DynamoRIO / dynamorio

Dynamic Instrumentation Tool Platform
Other
2.61k stars 554 forks source link

[APP CRASH] Execution terminates due to unmet condition in core\vmareas.c #6567

Open NicoBottura opened 8 months ago

NicoBottura commented 8 months ago

Describe the bug An execution of the two attached programs under drrun.exe ends prematurely likely due to an engine crash, as a client cannot intercept it as an exit event or exception.

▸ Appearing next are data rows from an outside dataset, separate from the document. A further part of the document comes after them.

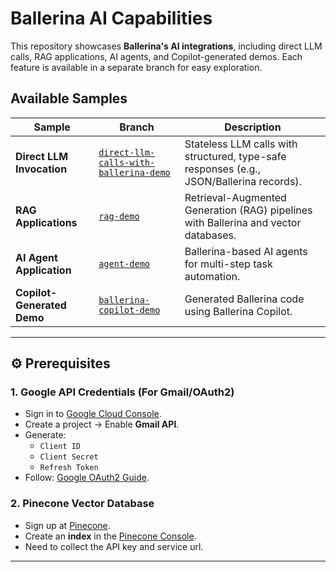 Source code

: # Ballerina AI Capabilities

This repository showcases **Ballerina's AI integrations**, including direct LLM calls, RAG applications, AI agents, and Copilot-generated demos. Each feature is available in a separate branch for easy exploration.

## Available Samples

| Sample | Branch | Description |
|--------|--------|-------------|
| **Direct LLM Invocation** | [`direct-llm-calls-with-ballerina-demo`](https://github.com/SasinduDilshara/ballerina-ai-university-session/blob/direct-llm-calls-with-ballerina-demo-completed/main.bal) | Stateless LLM calls with structured, type-safe responses (e.g., JSON/Ballerina records). |
| **RAG Applications** | [`rag-demo`](https://github.com/SasinduDilshara/ballerina-ai-university-session/blob/rag-demo-completed/main.bal) | Retrieval-Augmented Generation (RAG) pipelines with Ballerina and vector databases. |
| **AI Agent Application** | [`agent-demo`](https://github.com/SasinduDilshara/ballerina-ai-university-session/blob/agent-demo-completed/main.bal) | Ballerina-based AI agents for multi-step task automation. |
| **Copilot-Generated Demo** | [`ballerina-copilot-demo`](https://github.com/SasinduDilshara/ballerina-ai-university-session/blob/ballerina-copilot-demo/main.bal) | Generated Ballerina code using Ballerina Copilot. |

---

## ⚙️ Prerequisites

### 1. **Google API Credentials** (For Gmail/OAuth2)  
   - Sign in to [Google Cloud Console](https://console.cloud.google.com/).  
   - Create a project → Enable **Gmail API**.  
   - Generate:  
     - `Client ID`  
     - `Client Secret`  
     - `Refresh Token`  
   - Follow: [Google OAuth2 Guide](https://developers.google.com/identity/protocols/oauth2).  

### 2. **Pinecone Vector Database**  
   - Sign up at [Pinecone](https://www.pinecone.io/start/).  
   - Create an **index** in the [Pinecone Console](https://app.pinecone.io/).  
   - Need to collect the API key and service url.
---
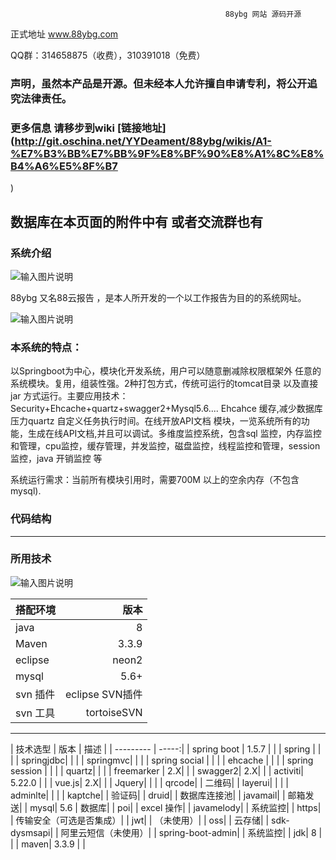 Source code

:                                                     88ybg 网站 源码开源
正式地址 www.88ybg.com

QQ群：314658875（收费），310391018（免费）

###  声明，虽然本产品是开源。但未经本人允许擅自申请专利，将公开追究法律责任。

### 更多信息 请移步到wiki [链接地址](http://git.oschina.net/YYDeament/88ybg/wikis/A1-%E7%B3%BB%E7%BB%9F%E8%BF%90%E8%A1%8C%E8%B4%A6%E5%8F%B7
)





 数据库在本页面的附件中有 或者交流群也有
-------------------------------------------------------------------------------------------------------
### 系统介绍

![输入图片说明](https://git.oschina.net/uploads/images/2017/0917/222127_cef2a748_880593.png "云系统(7).png")

88ybg 又名88云报告 ，是本人所开发的一个以工作报告为目的的系统网址。


![输入图片说明](https://git.oschina.net/uploads/images/2017/0917/222625_e0a53f72_880593.png "框架(1).png")

### 本系统的特点：

以Springboot为中心，模块化开发系统，用户可以随意删减除权限框架外 任意的系统模块。复用，组装性强。2种打包方式，传统可运行的tomcat目录 以及直接jar 方式运行。主要应用技术：Security+Ehcache+quartz+swagger2+Mysql5.6.... Ehcahce 缓存,减少数据库压力quartz 自定义任务执行时间。在线开放API文档 模块，一览系统所有的功能，生成在线API文档,并且可以调试。多维度监控系统，包含sql 监控，内存监控和管理，cpu监控，缓存管理，并发监控，磁盘监控，线程监控和管理，session监控，java 开销监控 等


系统运行需求：当前所有模块引用时，需要700M 以上的空余内存（不包含mysql).


### 代码结构


-----------------------------------------------------------------------------------------------------------------

### 所用技术

![输入图片说明](https://git.oschina.net/uploads/images/2017/0817/233621_68c6fa20_880593.png "ybg-spring-fast技术选型.png")


| 搭配环境      | 版本 |
| --------- | -----:|
| java  | 8 |
| Maven     |   3.3.9 |
| eclipse      |    neon2 |
| mysql |    5.6+|
| svn 插件 | eclipse SVN插件  |
| svn 工具 | tortoiseSVN  |


--------------------------------------------

| 技术选型      | 版本 |  描述 |
| ---------     | -----:|
| spring boot    | 1.5.7 | |
| spring         |    | |
| springjdbc|    | |
| springmvc|    | |
|  spring social       |    | |
| ehcache |   | |
| spring session | | |
| quartz| | |
| freemarker | 2.X| |
| swagger2| 2.X| |
| activiti| 5.22.0 | |
| vue.js| 2.X| |
| Jquery|   | |
| qrcode|   | 二维码|
| layerui|   | |
| adminlte|   | |
| kaptche|   | 验证码|
| druid|   | 数据库连接池|
| javamail|   | 邮箱发送|
| mysql|  5.6 | 数据库|
| poi|  | excel 操作|
| javamelody|  | 系统监控|
| https|  | 传输安全（可选是否集成）|
| jwt|  | （未使用）|
| oss|  | 云存储|
| sdk-dysmsapi|  | 阿里云短信（未使用）|
| spring-boot-admin|  | 系统监控|
| jdk|  8 | |
| maven|  3.3.9 | |
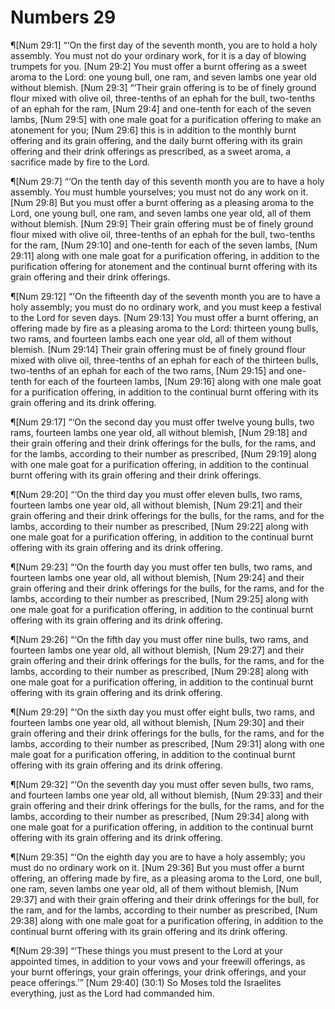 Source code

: # Numbers 29

¶[Num 29:1] “‘On the first day of the seventh month, you are to hold a holy assembly. You must not do your ordinary work, for it is a day of blowing trumpets for you.
[Num 29:2] You must offer a burnt offering as a sweet aroma to the Lord: one young bull, one ram, and seven lambs one year old without blemish.
[Num 29:3] “‘Their grain offering is to be of finely ground flour mixed with olive oil, three-tenths of an ephah for the bull, two-tenths of an ephah for the ram,
[Num 29:4] and one-tenth for each of the seven lambs,
[Num 29:5] with one male goat for a purification offering to make an atonement for you;
[Num 29:6] this is in addition to the monthly burnt offering and its grain offering, and the daily burnt offering with its grain offering and their drink offerings as prescribed, as a sweet aroma, a sacrifice made by fire to the Lord.

¶[Num 29:7] “‘On the tenth day of this seventh month you are to have a holy assembly. You must humble yourselves; you must not do any work on it.
[Num 29:8] But you must offer a burnt offering as a pleasing aroma to the Lord, one young bull, one ram, and seven lambs one year old, all of them without blemish.
[Num 29:9] Their grain offering must be of finely ground flour mixed with olive oil, three-tenths of an ephah for the bull, two-tenths for the ram,
[Num 29:10] and one-tenth for each of the seven lambs,
[Num 29:11] along with one male goat for a purification offering, in addition to the purification offering for atonement and the continual burnt offering with its grain offering and their drink offerings.

¶[Num 29:12] “‘On the fifteenth day of the seventh month you are to have a holy assembly; you must do no ordinary work, and you must keep a festival to the Lord for seven days.
[Num 29:13] You must offer a burnt offering, an offering made by fire as a pleasing aroma to the Lord: thirteen young bulls, two rams, and fourteen lambs each one year old, all of them without blemish.
[Num 29:14] Their grain offering must be of finely ground flour mixed with olive oil, three-tenths of an ephah for each of the thirteen bulls, two-tenths of an ephah for each of the two rams,
[Num 29:15] and one-tenth for each of the fourteen lambs,
[Num 29:16] along with one male goat for a purification offering, in addition to the continual burnt offering with its grain offering and its drink offering.

¶[Num 29:17] “‘On the second day you must offer twelve young bulls, two rams, fourteen lambs one year old, all without blemish,
[Num 29:18] and their grain offering and their drink offerings for the bulls, for the rams, and for the lambs, according to their number as prescribed,
[Num 29:19] along with one male goat for a purification offering, in addition to the continual burnt offering with its grain offering and their drink offerings.

¶[Num 29:20] “‘On the third day you must offer eleven bulls, two rams, fourteen lambs one year old, all without blemish,
[Num 29:21] and their grain offering and their drink offerings for the bulls, for the rams, and for the lambs, according to their number as prescribed,
[Num 29:22] along with one male goat for a purification offering, in addition to the continual burnt offering with its grain offering and its drink offering.

¶[Num 29:23] “‘On the fourth day you must offer ten bulls, two rams, and fourteen lambs one year old, all without blemish,
[Num 29:24] and their grain offering and their drink offerings for the bulls, for the rams, and for the lambs, according to their number as prescribed,
[Num 29:25] along with one male goat for a purification offering, in addition to the continual burnt offering with its grain offering and its drink offering.

¶[Num 29:26] “‘On the fifth day you must offer nine bulls, two rams, and fourteen lambs one year old, all without blemish,
[Num 29:27] and their grain offering and their drink offerings for the bulls, for the rams, and for the lambs, according to their number as prescribed,
[Num 29:28] along with one male goat for a purification offering, in addition to the continual burnt offering with its grain offering and its drink offering.

¶[Num 29:29] “‘On the sixth day you must offer eight bulls, two rams, and fourteen lambs one year old, all without blemish,
[Num 29:30] and their grain offering and their drink offerings for the bulls, for the rams, and for the lambs, according to their number as prescribed,
[Num 29:31] along with one male goat for a purification offering, in addition to the continual burnt offering with its grain offering and its drink offering.

¶[Num 29:32] “‘On the seventh day you must offer seven bulls, two rams, and fourteen lambs one year old, all without blemish,
[Num 29:33] and their grain offering and their drink offerings for the bulls, for the rams, and for the lambs, according to their number as prescribed,
[Num 29:34] along with one male goat for a purification offering, in addition to the continual burnt offering with its grain offering and its drink offering.

¶[Num 29:35] “‘On the eighth day you are to have a holy assembly; you must do no ordinary work on it.
[Num 29:36] But you must offer a burnt offering, an offering made by fire, as a pleasing aroma to the Lord, one bull, one ram, seven lambs one year old, all of them without blemish,
[Num 29:37] and with their grain offering and their drink offerings for the bull, for the ram, and for the lambs, according to their number as prescribed,
[Num 29:38] along with one male goat for a purification offering, in addition to the continual burnt offering with its grain offering and its drink offering.

¶[Num 29:39] “‘These things you must present to the Lord at your appointed times, in addition to your vows and your freewill offerings, as your burnt offerings, your grain offerings, your drink offerings, and your peace offerings.’”
[Num 29:40] (30:1) So Moses told the Israelites everything, just as the Lord had commanded him.
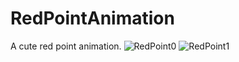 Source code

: # RedPointAnimation

A cute red point animation.
![RedPoint0](https://raw.githubusercontent.com/ChesterYue/RedPoint/master/ReadmePictures/RedPoint0.gif)
![RedPoint1](https://raw.githubusercontent.com/ChesterYue/RedPoint/master/ReadmePictures/RedPoint1.gif)

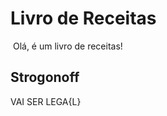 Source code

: # Livro de Receitas



​                               Olá, é um livro de receitas!





## Strogonoff



VAI SER LEGA{L}

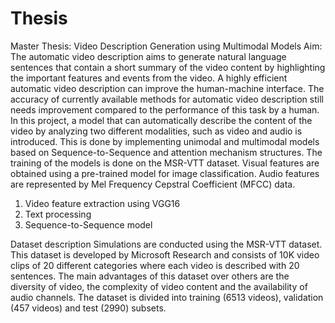 # Thesis
Master Thesis: Video Description Generation using Multimodal Models
Aim: The automatic video description aims to generate natural language sentences that contain a short summary 
of the video content by highlighting the important features and events from the video. A highly efficient 
automatic video description can improve the human-machine interface. The accuracy of currently available methods 
for automatic video description still needs improvement compared to the performance of this task by a human. 
In this project, a model that can automatically describe the content of the video by analyzing two different 
modalities, such as video and audio is introduced. This is done by implementing unimodal and multimodal models 
based on Sequence-to-Sequence and attention mechanism structures. The training of the models is done on the
MSR-VTT dataset. Visual features are obtained using a pre-trained model for image classification. 
Audio features are represented by Mel Frequency Cepstral Coefficient (MFCC) data. 

1. Video feature extraction using VGG16
2. Text processing
3. Sequence-to-Sequence model

Dataset description
Simulations are conducted using the MSR-VTT dataset. This dataset is developed by Microsoft Research and 
consists of 10K video clips of 20 different categories where each video is described with 20 sentences.
The main advantages of this dataset over others are the diversity of video, the complexity of video content 
and the availability of audio channels. The dataset is divided into training (6513 videos), validation (457 videos)
and test (2990) subsets.
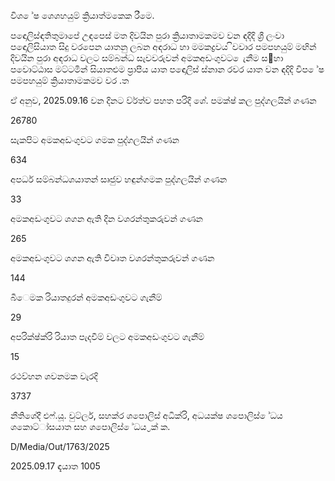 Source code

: විශ ේෂ ශෙශහයුම් ක්‍රියාත්මකෙක රීමෙ.

පඳොලිස්ඳතිතුමාපේ උඳපෙස් මත දිවයින පුරා ක්‍රියාතාමකමව වන ඳදිදි ශ්‍රී ලංවා පඳොලිසියාත සිදු වරපෙන යාතනු ලබන අඳරාධ හා මමකද්‍රවය ිවවාර පමපහයුම් මඟින් දිවයින පුරා අඳරාධ වලට සම්බන්ධ සැවවරුවන් අමකඅඩංගුවට ෙැනීම ස඲හා පවොට්ඨාස මට්ටමින් සියාතළුම ප්‍රාපීය යාත පඳොලිස් ස්නාන රවර යාත වන ඳදිදි විප ේෂ පමපහයුම් ක්‍රියාතාමකමව වර .ත

ඒ අනුව, 2025.09.16 වන දිනට ව්ර්ත්ව පහත පරිදි ශේ. පමක්ෂ් කල පුද්ගලයින් ගණන

26780

සැකපිට අමකඅඩංගුවට ගමක පුද්ගලයින් ගණන

634

අපර්ධ සම්බන්ධශයාතන් සෘජුව හඳුන්ගමක පුද්ගලයින් ගණන

33

අමකඅඩංගුවට ශගන ඇති දින වශරන්තුකරුවන් ගණන

265

අමකඅඩංගුවට ශගන ඇති විවෘත වශරන්තුකරුවන් ගණන

144

බීෙමක රියාතදුරන් අමකඅඩංගුවට ගැනීම්

29

අපරික්ෂ්ක්රි රියාත පැදවීම් වලට අමකඅඩංගුවට ගැනීම්

15

රථව්හන ශවනමක වැරදි

3737

නීතිශේදී එෆ්.යූ. වුට්ලර්, සහක්ර ශපොලිස් අධික්රි, අධයක්ෂ ශපොලිස් ේධය ශකොට්ා්සයාත සහ ශපොලිස් ේධය ්‍රක් ක.

D/Media/Out/1763/2025

2025.09.17 ඳැයාත 1005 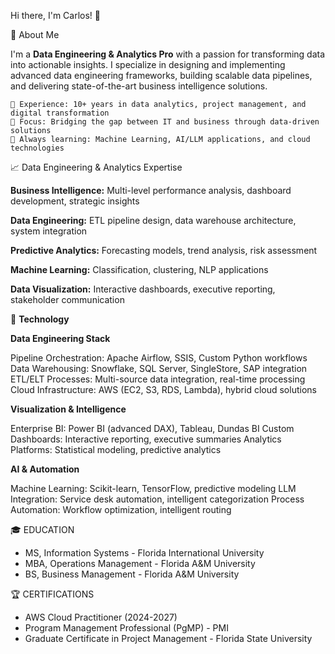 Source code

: Hi there, I'm Carlos! 👋

🚀 About Me

I'm a **Data Engineering & Analytics Pro** with a passion for transforming data into actionable insights. I specialize in designing and implementing advanced data engineering frameworks, building scalable data pipelines, and delivering state-of-the-art business intelligence solutions.

    💼 Experience: 10+ years in data analytics, project management, and digital transformation
    🎯 Focus: Bridging the gap between IT and business through data-driven solutions
    🌱 Always learning: Machine Learning, AI/LLM applications, and cloud technologies

📈 Data Engineering & Analytics Expertise

**Business Intelligence:** Multi-level performance analysis, dashboard development, strategic insights

**Data Engineering:** ETL pipeline design, data warehouse architecture, system integration

**Predictive Analytics:** Forecasting models, trend analysis, risk assessment

**Machine Learning:** Classification, clustering, NLP applications

**Data Visualization:** Interactive dashboards, executive reporting, stakeholder communication

🔬 **Technology**

**Data Engineering Stack**

Pipeline Orchestration: Apache Airflow, SSIS, Custom Python workflows
Data Warehousing: Snowflake, SQL Server, SingleStore, SAP integration
ETL/ELT Processes: Multi-source data integration, real-time processing
Cloud Infrastructure: AWS (EC2, S3, RDS, Lambda), hybrid cloud solutions

**Visualization & Intelligence**

Enterprise BI: Power BI (advanced DAX), Tableau, Dundas BI
Custom Dashboards: Interactive reporting, executive summaries
Analytics Platforms: Statistical modeling, predictive analytics

**AI & Automation**

Machine Learning: Scikit-learn, TensorFlow, predictive modeling
LLM Integration: Service desk automation, intelligent categorization
Process Automation: Workflow optimization, intelligent routing

🎓 EDUCATION
- MS, Information Systems - Florida International University
- MBA, Operations Management - Florida A&M University
- BS, Business Management - Florida A&M University

🏆 CERTIFICATIONS
- AWS Cloud Practitioner (2024-2027)
- Program Management Professional (PgMP) - PMI
- Graduate Certificate in Project Management - Florida State University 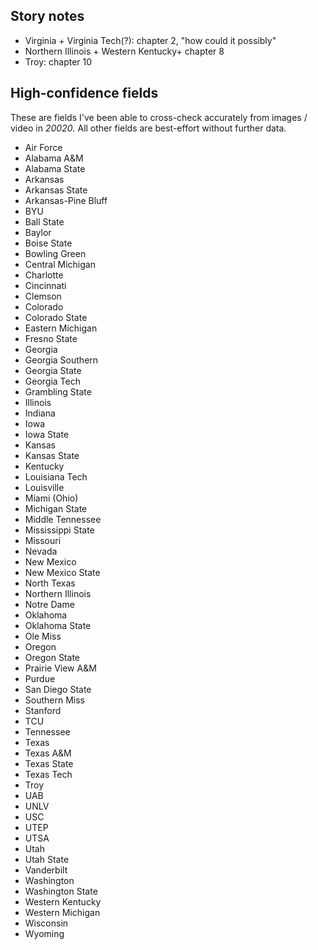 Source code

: ## Story notes
* Virginia + Virginia Tech(?): chapter 2, "how could it possibly"
* Northern Illinois + Western Kentucky+ chapter 8
* Troy: chapter 10

## High-confidence fields
These are fields I've been able to cross-check accurately from images / video in _20020_. All other fields are best-effort without further data.

* Air Force
* Alabama A&M
* Alabama State
* Arkansas
* Arkansas State
* Arkansas-Pine Bluff
* BYU
* Ball State
* Baylor
* Boise State
* Bowling Green
* Central Michigan
* Charlotte
* Cincinnati
* Clemson
* Colorado
* Colorado State
* Eastern Michigan
* Fresno State
* Georgia
* Georgia Southern
* Georgia State
* Georgia Tech
* Grambling State
* Illinois
* Indiana
* Iowa
* Iowa State
* Kansas
* Kansas State
* Kentucky
* Louisiana Tech
* Louisville
* Miami (Ohio)
* Michigan State
* Middle Tennessee
* Mississippi State
* Missouri
* Nevada
* New Mexico
* New Mexico State
* North Texas
* Northern Illinois
* Notre Dame
* Oklahoma
* Oklahoma State
* Ole Miss
* Oregon
* Oregon State
* Prairie View A&M
* Purdue
* San Diego State
* Southern Miss
* Stanford
* TCU
* Tennessee
* Texas
* Texas A&M
* Texas State
* Texas Tech
* Troy
* UAB
* UNLV
* USC
* UTEP
* UTSA
* Utah
* Utah State
* Vanderbilt
* Washington
* Washington State
* Western Kentucky
* Western Michigan
* Wisconsin
* Wyoming
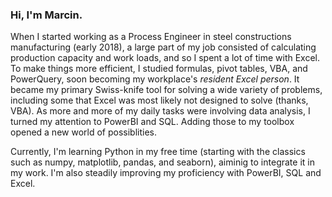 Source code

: ### Hi, I'm Marcin.

When I started working as a Process Engineer in steel constructions manufacturing (early 2018), a large part of my job consisted of calculating production capacity and work loads, and so I spent a lot of time with Excel. To make things more efficient, I studied formulas, pivot tables, VBA, and PowerQuery, soon becoming my workplace's *resident Excel person*. It became my primary Swiss-knife tool for solving a wide variety of problems, including some that Excel was most likely not designed to solve (thanks, VBA). As more and more of my daily tasks were involving data analysis, I turned my attention to PowerBI and SQL. Adding those to my toolbox opened a new world of possiblities.

Currently, I'm learning Python in my free time (starting with the classics such as numpy, matplotlib, pandas, and seaborn), aiminig to integrate it in my work. I'm also steadily improving my proficiency with PowerBI, SQL and Excel.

In one program the error is deterministic, whereas in the other (with “nd” in the executable name) is non-deterministic.

Running with -debug reveals an assertion failure in core\vmareas.c:10857: ASSERT(!info.overlap || (f != NULL && TEST(FRAG_IS_TRACE, f->flags)));

image11

Without the -debug option either program exits silently:

image9

Albeit an executable protector (Themida) was used, we manually dissected its actions and no query/instruction should be problematic for DynamoRIO. Additional information is provided below. We believe instead this may be hitting an engine bug possibly of general interest for DynamoRIO users.

To Reproduce The two executables are benign and contain a "Hello World" application that spawns a message box. The original code is as follows:

#include <Windows.h>
#pragma comment(lib, "user32.lib")
int main() {
    MessageBox(NULL, "Hello World!", ":)", MB_OK);
    return 0;
}

To run the program we used the empty client provided in samples\bin32\ folder in every DR release, optionally with -debug option enabled: .\bin32\drrun.exe -debug -c .\samples\bin\empty.dll – HelloWorld.exe

PoCs.zip (note: Windows Defender may flag them as trojan due to Themida)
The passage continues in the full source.